[Document images with source code]
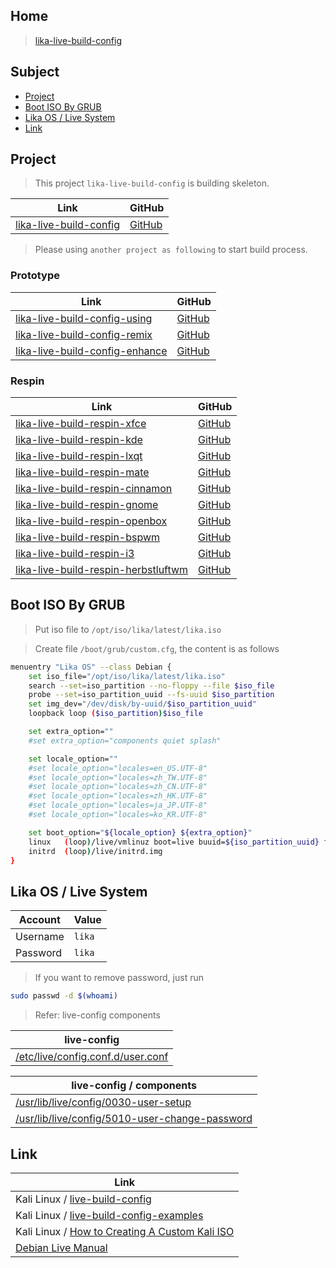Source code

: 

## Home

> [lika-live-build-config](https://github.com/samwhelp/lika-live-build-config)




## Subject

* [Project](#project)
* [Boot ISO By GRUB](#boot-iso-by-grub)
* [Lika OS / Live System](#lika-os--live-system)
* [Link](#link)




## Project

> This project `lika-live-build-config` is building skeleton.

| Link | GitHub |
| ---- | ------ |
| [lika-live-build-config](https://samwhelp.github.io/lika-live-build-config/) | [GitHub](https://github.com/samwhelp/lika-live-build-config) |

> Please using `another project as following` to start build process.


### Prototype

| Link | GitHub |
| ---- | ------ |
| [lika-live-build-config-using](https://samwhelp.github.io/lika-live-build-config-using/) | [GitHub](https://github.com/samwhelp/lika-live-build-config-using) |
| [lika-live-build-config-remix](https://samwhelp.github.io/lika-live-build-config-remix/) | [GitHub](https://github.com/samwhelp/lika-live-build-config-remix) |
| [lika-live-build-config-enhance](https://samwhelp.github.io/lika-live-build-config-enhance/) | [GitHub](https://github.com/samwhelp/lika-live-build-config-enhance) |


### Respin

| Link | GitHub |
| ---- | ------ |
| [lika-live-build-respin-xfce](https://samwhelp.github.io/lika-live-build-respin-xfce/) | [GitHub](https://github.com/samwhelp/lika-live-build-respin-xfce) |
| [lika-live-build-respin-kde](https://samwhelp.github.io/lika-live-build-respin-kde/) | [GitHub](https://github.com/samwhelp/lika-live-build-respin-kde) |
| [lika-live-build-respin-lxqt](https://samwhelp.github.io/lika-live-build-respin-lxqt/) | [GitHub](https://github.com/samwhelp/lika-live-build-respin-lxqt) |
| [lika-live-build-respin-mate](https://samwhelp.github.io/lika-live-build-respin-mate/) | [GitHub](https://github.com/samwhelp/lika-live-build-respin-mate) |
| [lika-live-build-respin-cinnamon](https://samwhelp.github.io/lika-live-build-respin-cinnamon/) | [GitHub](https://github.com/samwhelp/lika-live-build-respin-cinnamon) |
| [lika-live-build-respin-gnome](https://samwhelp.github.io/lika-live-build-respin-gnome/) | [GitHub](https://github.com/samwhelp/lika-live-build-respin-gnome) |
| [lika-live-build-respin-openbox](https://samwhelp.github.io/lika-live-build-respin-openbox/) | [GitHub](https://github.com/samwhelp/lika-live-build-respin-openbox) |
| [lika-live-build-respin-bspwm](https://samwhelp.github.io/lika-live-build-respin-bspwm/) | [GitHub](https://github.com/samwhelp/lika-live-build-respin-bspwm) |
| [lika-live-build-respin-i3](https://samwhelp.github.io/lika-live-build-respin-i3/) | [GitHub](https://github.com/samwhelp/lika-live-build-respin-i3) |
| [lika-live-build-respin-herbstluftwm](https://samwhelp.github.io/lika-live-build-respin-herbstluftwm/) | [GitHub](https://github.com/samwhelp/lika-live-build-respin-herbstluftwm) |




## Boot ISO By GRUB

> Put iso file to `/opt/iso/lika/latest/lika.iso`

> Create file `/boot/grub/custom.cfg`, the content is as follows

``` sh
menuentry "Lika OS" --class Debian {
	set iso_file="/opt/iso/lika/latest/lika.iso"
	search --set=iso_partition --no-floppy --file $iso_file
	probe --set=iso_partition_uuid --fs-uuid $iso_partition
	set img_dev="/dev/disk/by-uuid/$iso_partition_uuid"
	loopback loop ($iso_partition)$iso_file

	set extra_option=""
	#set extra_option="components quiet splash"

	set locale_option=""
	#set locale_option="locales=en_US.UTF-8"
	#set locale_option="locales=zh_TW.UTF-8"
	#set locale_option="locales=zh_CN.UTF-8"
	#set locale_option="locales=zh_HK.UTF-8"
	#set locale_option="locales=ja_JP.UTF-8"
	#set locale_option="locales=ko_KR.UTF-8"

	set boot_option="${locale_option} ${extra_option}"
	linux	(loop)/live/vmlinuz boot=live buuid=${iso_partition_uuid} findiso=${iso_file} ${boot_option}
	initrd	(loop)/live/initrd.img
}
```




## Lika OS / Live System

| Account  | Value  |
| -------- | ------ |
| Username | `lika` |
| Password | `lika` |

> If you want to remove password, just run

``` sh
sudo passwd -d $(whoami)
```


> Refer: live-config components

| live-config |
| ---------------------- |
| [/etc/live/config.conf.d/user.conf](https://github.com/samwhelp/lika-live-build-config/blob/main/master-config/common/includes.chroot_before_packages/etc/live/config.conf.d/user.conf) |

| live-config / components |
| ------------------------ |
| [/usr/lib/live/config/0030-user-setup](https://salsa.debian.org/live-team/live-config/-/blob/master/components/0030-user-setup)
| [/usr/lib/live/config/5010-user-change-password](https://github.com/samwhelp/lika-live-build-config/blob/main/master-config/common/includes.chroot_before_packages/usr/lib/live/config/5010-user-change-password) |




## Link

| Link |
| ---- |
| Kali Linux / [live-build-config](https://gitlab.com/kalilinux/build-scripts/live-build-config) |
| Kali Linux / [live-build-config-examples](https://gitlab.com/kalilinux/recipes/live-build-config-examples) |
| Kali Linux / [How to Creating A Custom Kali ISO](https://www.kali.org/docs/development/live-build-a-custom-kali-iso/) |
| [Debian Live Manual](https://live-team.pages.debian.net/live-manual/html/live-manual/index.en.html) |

* **Description of the task**: Return the entries above in full and unchanged, omitting every image.

* **Exercise result**:
Source code

: 

## Home

> [lika-live-build-config](https://github.com/samwhelp/lika-live-build-config)




## Subject

* [Project](#project)
* [Boot ISO By GRUB](#boot-iso-by-grub)
* [Lika OS / Live System](#lika-os--live-system)
* [Link](#link)




## Project

> This project `lika-live-build-config` is building skeleton.

| Link | GitHub |
| ---- | ------ |
| [lika-live-build-config](https://samwhelp.github.io/lika-live-build-config/) | [GitHub](https://github.com/samwhelp/lika-live-build-config) |

> Please using `another project as following` to start build process.


### Prototype

| Link | GitHub |
| ---- | ------ |
| [lika-live-build-config-using](https://samwhelp.github.io/lika-live-build-config-using/) | [GitHub](https://github.com/samwhelp/lika-live-build-config-using) |
| [lika-live-build-config-remix](https://samwhelp.github.io/lika-live-build-config-remix/) | [GitHub](https://github.com/samwhelp/lika-live-build-config-remix) |
| [lika-live-build-config-enhance](https://samwhelp.github.io/lika-live-build-config-enhance/) | [GitHub](https://github.com/samwhelp/lika-live-build-config-enhance) |


### Respin

| Link | GitHub |
| ---- | ------ |
| [lika-live-build-respin-xfce](https://samwhelp.github.io/lika-live-build-respin-xfce/) | [GitHub](https://github.com/samwhelp/lika-live-build-respin-xfce) |
| [lika-live-build-respin-kde](https://samwhelp.github.io/lika-live-build-respin-kde/) | [GitHub](https://github.com/samwhelp/lika-live-build-respin-kde) |
| [lika-live-build-respin-lxqt](https://samwhelp.github.io/lika-live-build-respin-lxqt/) | [GitHub](https://github.com/samwhelp/lika-live-build-respin-lxqt) |
| [lika-live-build-respin-mate](https://samwhelp.github.io/lika-live-build-respin-mate/) | [GitHub](https://github.com/samwhelp/lika-live-build-respin-mate) |
| [lika-live-build-respin-cinnamon](https://samwhelp.github.io/lika-live-build-respin-cinnamon/) | [GitHub](https://github.com/samwhelp/lika-live-build-respin-cinnamon) |
| [lika-live-build-respin-gnome](https://samwhelp.github.io/lika-live-build-respin-gnome/) | [GitHub](https://github.com/samwhelp/lika-live-build-respin-gnome) |
| [lika-live-build-respin-openbox](https://samwhelp.github.io/lika-live-build-respin-openbox/) | [GitHub](https://github.com/samwhelp/lika-live-build-respin-openbox) |
| [lika-live-build-respin-bspwm](https://samwhelp.github.io/lika-live-build-respin-bspwm/) | [GitHub](https://github.com/samwhelp/lika-live-build-respin-bspwm) |
| [lika-live-build-respin-i3](https://samwhelp.github.io/lika-live-build-respin-i3/) | [GitHub](https://github.com/samwhelp/lika-live-build-respin-i3) |
| [lika-live-build-respin-herbstluftwm](https://samwhelp.github.io/lika-live-build-respin-herbstluftwm/) | [GitHub](https://github.com/samwhelp/lika-live-build-respin-herbstluftwm) |




## Boot ISO By GRUB

> Put iso file to `/opt/iso/lika/latest/lika.iso`

> Create file `/boot/grub/custom.cfg`, the content is as follows

``` sh
menuentry "Lika OS" --class Debian {
	set iso_file="/opt/iso/lika/latest/lika.iso"
	search --set=iso_partition --no-floppy --file $iso_file
	probe --set=iso_partition_uuid --fs-uuid $iso_partition
	set img_dev="/dev/disk/by-uuid/$iso_partition_uuid"
	loopback loop ($iso_partition)$iso_file

	set extra_option=""
	#set extra_option="components quiet splash"

	set locale_option=""
	#set locale_option="locales=en_US.UTF-8"
	#set locale_option="locales=zh_TW.UTF-8"
	#set locale_option="locales=zh_CN.UTF-8"
	#set locale_option="locales=zh_HK.UTF-8"
	#set locale_option="locales=ja_JP.UTF-8"
	#set locale_option="locales=ko_KR.UTF-8"

	set boot_option="${locale_option} ${extra_option}"
	linux	(loop)/live/vmlinuz boot=live buuid=${iso_partition_uuid} findiso=${iso_file} ${boot_option}
	initrd	(loop)/live/initrd.img
}
```




## Lika OS / Live System

| Account  | Value  |
| -------- | ------ |
| Username | `lika` |
| Password | `lika` |

> If you want to remove password, just run

``` sh
sudo passwd -d $(whoami)
```


> Refer: live-config components

| live-config |
| ---------------------- |
| [/etc/live/config.conf.d/user.conf](https://github.com/samwhelp/lika-live-build-config/blob/main/master-config/common/includes.chroot_before_packages/etc/live/config.conf.d/user.conf) |

| live-config / components |
| ------------------------ |
| [/usr/lib/live/config/0030-user-setup](https://salsa.debian.org/live-team/live-config/-/blob/master/components/0030-user-setup)
| [/usr/lib/live/config/5010-user-change-password](https://github.com/samwhelp/lika-live-build-config/blob/main/master-config/common/includes.chroot_before_packages/usr/lib/live/config/5010-user-change-password) |




## Link

| Link |
| ---- |
| Kali Linux / [live-build-config](https://gitlab.com/kalilinux/build-scripts/live-build-config) |
| Kali Linux / [live-build-config-examples](https://gitlab.com/kalilinux/recipes/live-build-config-examples) |
| Kali Linux / [How to Creating A Custom Kali ISO](https://www.kali.org/docs/development/live-build-a-custom-kali-iso/) |
| [Debian Live Manual](https://live-team.pages.debian.net/live-manual/html/live-manual/index.en.html) |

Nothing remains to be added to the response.